Task brief: Pull out every line below that holds the word "implicación".

Records for processing:
----------------

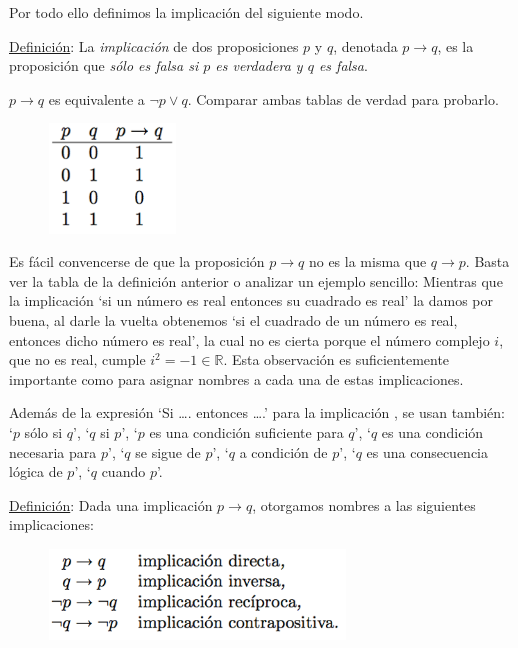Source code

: Por todo ello definimos la implicación del siguiente modo.

\begin{multicols}{2}

\underline{Definición}: La \emph{implicación} de dos proposiciones $p$ y $q$, denotada $p \to  q$, es la proposición que \emph{sólo es falsa si $p$ es verdadera y $q$ es falsa}.

$p \to q$  es equivalente a  $\neg p \vee q$.  Comparar ambas tablas de verdad para probarlo.

\begin{figure}[H] 
		\centering
		\includegraphics[width=0.3\textwidth]{imagenes/apendices/APENDICESIM16.png}
	
\end{figure}

\end{multicols}


Es fácil convencerse de que la proposición $p \to  q$ no es la misma que $q \to  p$. Basta ver la tabla de la definición anterior o analizar un ejemplo sencillo: Mientras que la implicación `si un número es real entonces su cuadrado es real' la damos por buena, al darle la vuelta obtenemos `si el cuadrado de un número es real, entonces dicho número es real', la cual no es cierta porque el número complejo $i$, que no es real, cumple $i^2 = -1\in \mathbb R$. Esta observación es suficientemente importante como para asignar nombres a cada una de estas implicaciones.

Además de la expresión `Si …. entonces ….' para la implicación , se usan también: `$p$ sólo si $q$', `$q$ si $p$', `$p$ es una condición suficiente para $q$', `$q$ es una condición necesaria para $p$', `$q$ se sigue de $p$', `$q$ a condición de $p$', `$q$ es una consecuencia lógica de $p$', `$q$ cuando $p$'.

\underline{Definición}: Dada una implicación $p \to q$, otorgamos nombres a las siguientes implicaciones: 


	\begin{figure}[H] 
		\centering
		\includegraphics[width=0.7\textwidth]{imagenes/apendices/APENDICESIM17.png}
	\end{figure}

----------------

Expected output:
: Por todo ello definimos la implicación del siguiente modo.
\underline{Definición}: La \emph{implicación} de dos proposiciones $p$ y $q$, denotada $p \to  q$, es la proposición que \emph{sólo es falsa si $p$ es verdadera y $q$ es falsa}.
Es fácil convencerse de que la proposición $p \to  q$ no es la misma que $q \to  p$. Basta ver la tabla de la definición anterior o analizar un ejemplo sencillo: Mientras que la implicación `si un número es real entonces su cuadrado es real' la damos por buena, al darle la vuelta obtenemos `si el cuadrado de un número es real, entonces dicho número es real', la cual no es cierta porque el número complejo $i$, que no es real, cumple $i^2 = -1\in \mathbb R$. Esta observación es suficientemente importante como para asignar nombres a cada una de estas implicaciones.
Además de la expresión `Si …. entonces ….' para la implicación , se usan también: `$p$ sólo si $q$', `$q$ si $p$', `$p$ es una condición suficiente para $q$', `$q$ es una condición necesaria para $p$', `$q$ se sigue de $p$', `$q$ a condición de $p$', `$q$ es una consecuencia lógica de $p$', `$q$ cuando $p$'.
\underline{Definición}: Dada una implicación $p \to q$, otorgamos nombres a las siguientes implicaciones: 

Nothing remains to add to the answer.